Every entry should be returned unchanged, with the pictures omitted.

[Recorded data]

========

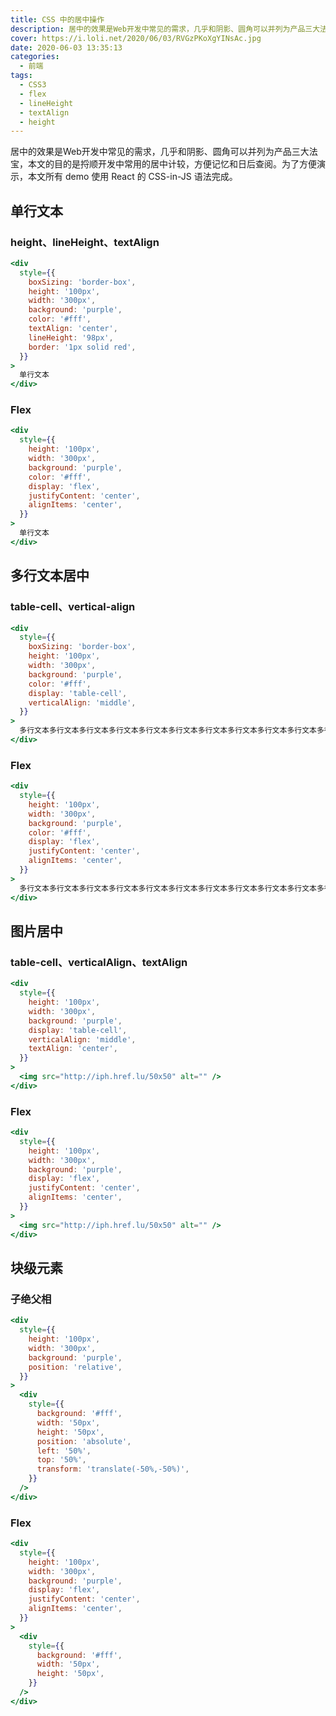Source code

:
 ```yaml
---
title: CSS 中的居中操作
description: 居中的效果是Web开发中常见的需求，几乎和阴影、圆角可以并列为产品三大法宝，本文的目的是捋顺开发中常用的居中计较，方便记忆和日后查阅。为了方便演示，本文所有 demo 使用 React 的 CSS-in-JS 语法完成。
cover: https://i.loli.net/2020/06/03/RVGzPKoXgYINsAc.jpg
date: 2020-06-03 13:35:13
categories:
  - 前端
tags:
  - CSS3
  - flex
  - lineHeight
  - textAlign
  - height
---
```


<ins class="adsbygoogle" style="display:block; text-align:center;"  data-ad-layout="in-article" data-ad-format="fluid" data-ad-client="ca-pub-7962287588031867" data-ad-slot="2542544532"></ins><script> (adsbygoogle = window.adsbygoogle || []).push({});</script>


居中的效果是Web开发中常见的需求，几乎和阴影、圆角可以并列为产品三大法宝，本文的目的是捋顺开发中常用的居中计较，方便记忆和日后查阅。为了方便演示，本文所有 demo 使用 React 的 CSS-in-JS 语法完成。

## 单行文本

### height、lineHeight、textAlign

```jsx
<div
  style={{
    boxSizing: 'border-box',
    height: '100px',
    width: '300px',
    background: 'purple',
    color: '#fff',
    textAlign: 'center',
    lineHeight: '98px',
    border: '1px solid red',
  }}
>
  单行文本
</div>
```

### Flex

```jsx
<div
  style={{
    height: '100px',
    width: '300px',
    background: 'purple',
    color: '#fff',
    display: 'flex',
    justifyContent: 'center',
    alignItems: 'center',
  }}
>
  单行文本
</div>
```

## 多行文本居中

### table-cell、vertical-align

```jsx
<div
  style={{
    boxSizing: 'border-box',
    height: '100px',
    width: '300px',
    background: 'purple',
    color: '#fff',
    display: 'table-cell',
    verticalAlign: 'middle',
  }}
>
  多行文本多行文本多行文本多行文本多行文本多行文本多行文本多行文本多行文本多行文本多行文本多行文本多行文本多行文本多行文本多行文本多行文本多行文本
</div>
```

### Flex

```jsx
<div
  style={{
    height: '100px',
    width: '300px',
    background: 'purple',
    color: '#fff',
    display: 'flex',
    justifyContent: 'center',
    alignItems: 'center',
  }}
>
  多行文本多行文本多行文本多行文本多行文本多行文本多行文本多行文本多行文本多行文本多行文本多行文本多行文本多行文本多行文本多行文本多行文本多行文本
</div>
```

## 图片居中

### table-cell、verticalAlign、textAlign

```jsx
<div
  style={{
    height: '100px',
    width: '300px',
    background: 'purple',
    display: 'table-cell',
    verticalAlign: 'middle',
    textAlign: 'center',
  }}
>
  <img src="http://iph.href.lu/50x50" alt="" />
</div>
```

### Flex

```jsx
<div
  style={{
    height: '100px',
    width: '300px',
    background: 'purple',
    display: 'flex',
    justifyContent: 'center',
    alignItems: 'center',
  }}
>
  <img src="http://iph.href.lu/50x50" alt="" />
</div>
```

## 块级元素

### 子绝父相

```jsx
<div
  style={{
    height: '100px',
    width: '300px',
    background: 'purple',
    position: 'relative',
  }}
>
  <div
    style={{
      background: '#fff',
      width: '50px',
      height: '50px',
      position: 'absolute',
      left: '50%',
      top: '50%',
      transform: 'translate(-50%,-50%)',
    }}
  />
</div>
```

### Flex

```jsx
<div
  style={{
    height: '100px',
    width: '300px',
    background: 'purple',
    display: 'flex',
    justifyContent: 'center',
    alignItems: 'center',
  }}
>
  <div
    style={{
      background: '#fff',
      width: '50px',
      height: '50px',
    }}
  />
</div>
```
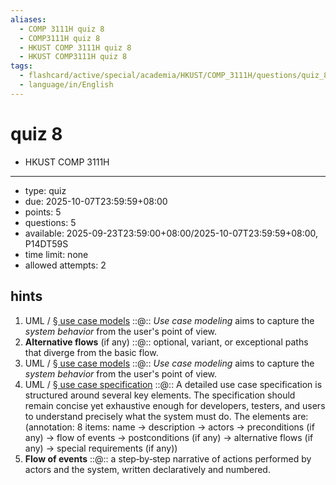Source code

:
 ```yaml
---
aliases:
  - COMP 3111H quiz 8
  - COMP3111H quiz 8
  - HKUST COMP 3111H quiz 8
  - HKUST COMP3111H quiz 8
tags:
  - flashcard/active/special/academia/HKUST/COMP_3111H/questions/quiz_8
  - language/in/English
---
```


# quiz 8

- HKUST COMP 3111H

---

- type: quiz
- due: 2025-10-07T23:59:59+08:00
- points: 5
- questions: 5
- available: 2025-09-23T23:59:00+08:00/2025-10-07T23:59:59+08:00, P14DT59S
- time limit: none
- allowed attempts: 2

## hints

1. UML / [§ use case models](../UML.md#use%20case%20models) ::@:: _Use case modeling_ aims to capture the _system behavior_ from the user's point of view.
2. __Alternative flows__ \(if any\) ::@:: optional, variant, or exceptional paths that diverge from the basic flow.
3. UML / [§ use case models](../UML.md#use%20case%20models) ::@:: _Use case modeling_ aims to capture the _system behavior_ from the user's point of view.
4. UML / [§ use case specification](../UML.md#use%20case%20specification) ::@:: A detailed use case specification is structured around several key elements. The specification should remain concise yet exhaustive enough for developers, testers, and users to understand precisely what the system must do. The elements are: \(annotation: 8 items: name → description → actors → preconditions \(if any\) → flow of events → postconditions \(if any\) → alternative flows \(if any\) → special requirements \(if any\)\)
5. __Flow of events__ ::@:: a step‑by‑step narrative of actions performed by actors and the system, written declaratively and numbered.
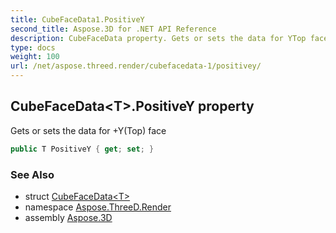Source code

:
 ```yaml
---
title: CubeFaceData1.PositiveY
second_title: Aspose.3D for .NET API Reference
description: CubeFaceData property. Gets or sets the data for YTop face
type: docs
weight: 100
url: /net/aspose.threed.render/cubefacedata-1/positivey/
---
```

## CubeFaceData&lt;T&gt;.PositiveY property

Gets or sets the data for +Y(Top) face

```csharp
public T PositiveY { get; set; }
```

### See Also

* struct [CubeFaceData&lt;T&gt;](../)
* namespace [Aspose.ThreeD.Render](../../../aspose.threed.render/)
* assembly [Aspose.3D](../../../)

========

• **Result of the task**
Source code

:
 ```yaml
---
title: CSS 中的居中操作
description: 居中的效果是Web开发中常见的需求，几乎和阴影、圆角可以并列为产品三大法宝，本文的目的是捋顺开发中常用的居中计较，方便记忆和日后查阅。为了方便演示，本文所有 demo 使用 React 的 CSS-in-JS 语法完成。
cover: https://i.loli.net/2020/06/03/RVGzPKoXgYINsAc.jpg
date: 2020-06-03 13:35:13
categories:
  - 前端
tags:
  - CSS3
  - flex
  - lineHeight
  - textAlign
  - height
---
```


<ins class="adsbygoogle" style="display:block; text-align:center;"  data-ad-layout="in-article" data-ad-format="fluid" data-ad-client="ca-pub-7962287588031867" data-ad-slot="2542544532"></ins><script> (adsbygoogle = window.adsbygoogle || []).push({});</script>


居中的效果是Web开发中常见的需求，几乎和阴影、圆角可以并列为产品三大法宝，本文的目的是捋顺开发中常用的居中计较，方便记忆和日后查阅。为了方便演示，本文所有 demo 使用 React 的 CSS-in-JS 语法完成。

## 单行文本

### height、lineHeight、textAlign

```jsx
<div
  style={{
    boxSizing: 'border-box',
    height: '100px',
    width: '300px',
    background: 'purple',
    color: '#fff',
    textAlign: 'center',
    lineHeight: '98px',
    border: '1px solid red',
  }}
>
  单行文本
</div>
```

### Flex

```jsx
<div
  style={{
    height: '100px',
    width: '300px',
    background: 'purple',
    color: '#fff',
    display: 'flex',
    justifyContent: 'center',
    alignItems: 'center',
  }}
>
  单行文本
</div>
```

## 多行文本居中

### table-cell、vertical-align

```jsx
<div
  style={{
    boxSizing: 'border-box',
    height: '100px',
    width: '300px',
    background: 'purple',
    color: '#fff',
    display: 'table-cell',
    verticalAlign: 'middle',
  }}
>
  多行文本多行文本多行文本多行文本多行文本多行文本多行文本多行文本多行文本多行文本多行文本多行文本多行文本多行文本多行文本多行文本多行文本多行文本
</div>
```

### Flex

```jsx
<div
  style={{
    height: '100px',
    width: '300px',
    background: 'purple',
    color: '#fff',
    display: 'flex',
    justifyContent: 'center',
    alignItems: 'center',
  }}
>
  多行文本多行文本多行文本多行文本多行文本多行文本多行文本多行文本多行文本多行文本多行文本多行文本多行文本多行文本多行文本多行文本多行文本多行文本
</div>
```

## 图片居中

### table-cell、verticalAlign、textAlign

```jsx
<div
  style={{
    height: '100px',
    width: '300px',
    background: 'purple',
    display: 'table-cell',
    verticalAlign: 'middle',
    textAlign: 'center',
  }}
>
  <img src="http://iph.href.lu/50x50" alt="" />
</div>
```

### Flex

```jsx
<div
  style={{
    height: '100px',
    width: '300px',
    background: 'purple',
    display: 'flex',
    justifyContent: 'center',
    alignItems: 'center',
  }}
>
  <img src="http://iph.href.lu/50x50" alt="" />
</div>
```

## 块级元素

### 子绝父相

```jsx
<div
  style={{
    height: '100px',
    width: '300px',
    background: 'purple',
    position: 'relative',
  }}
>
  <div
    style={{
      background: '#fff',
      width: '50px',
      height: '50px',
      position: 'absolute',
      left: '50%',
      top: '50%',
      transform: 'translate(-50%,-50%)',
    }}
  />
</div>
```

### Flex

```jsx
<div
  style={{
    height: '100px',
    width: '300px',
    background: 'purple',
    display: 'flex',
    justifyContent: 'center',
    alignItems: 'center',
  }}
>
  <div
    style={{
      background: '#fff',
      width: '50px',
      height: '50px',
    }}
  />
</div>
```
Source code

:
 ```yaml
---
aliases:
  - COMP 3111H quiz 8
  - COMP3111H quiz 8
  - HKUST COMP 3111H quiz 8
  - HKUST COMP3111H quiz 8
tags:
  - flashcard/active/special/academia/HKUST/COMP_3111H/questions/quiz_8
  - language/in/English
---
```


# quiz 8

- HKUST COMP 3111H

---

- type: quiz
- due: 2025-10-07T23:59:59+08:00
- points: 5
- questions: 5
- available: 2025-09-23T23:59:00+08:00/2025-10-07T23:59:59+08:00, P14DT59S
- time limit: none
- allowed attempts: 2

## hints

1. UML / [§ use case models](../UML.md#use%20case%20models) ::@:: _Use case modeling_ aims to capture the _system behavior_ from the user's point of view.
2. __Alternative flows__ \(if any\) ::@:: optional, variant, or exceptional paths that diverge from the basic flow.
3. UML / [§ use case models](../UML.md#use%20case%20models) ::@:: _Use case modeling_ aims to capture the _system behavior_ from the user's point of view.
4. UML / [§ use case specification](../UML.md#use%20case%20specification) ::@:: A detailed use case specification is structured around several key elements. The specification should remain concise yet exhaustive enough for developers, testers, and users to understand precisely what the system must do. The elements are: \(annotation: 8 items: name → description → actors → preconditions \(if any\) → flow of events → postconditions \(if any\) → alternative flows \(if any\) → special requirements \(if any\)\)
5. __Flow of events__ ::@:: a step‑by‑step narrative of actions performed by actors and the system, written declaratively and numbered.
Source code

:
 ```yaml
---
title: CubeFaceData1.PositiveY
second_title: Aspose.3D for .NET API Reference
description: CubeFaceData property. Gets or sets the data for YTop face
type: docs
weight: 100
url: /net/aspose.threed.render/cubefacedata-1/positivey/
---
```

## CubeFaceData&lt;T&gt;.PositiveY property

Gets or sets the data for +Y(Top) face

```csharp
public T PositiveY { get; set; }
```

### See Also

* struct [CubeFaceData&lt;T&gt;](../)
* namespace [Aspose.ThreeD.Render](../../../aspose.threed.render/)
* assembly [Aspose.3D](../../../)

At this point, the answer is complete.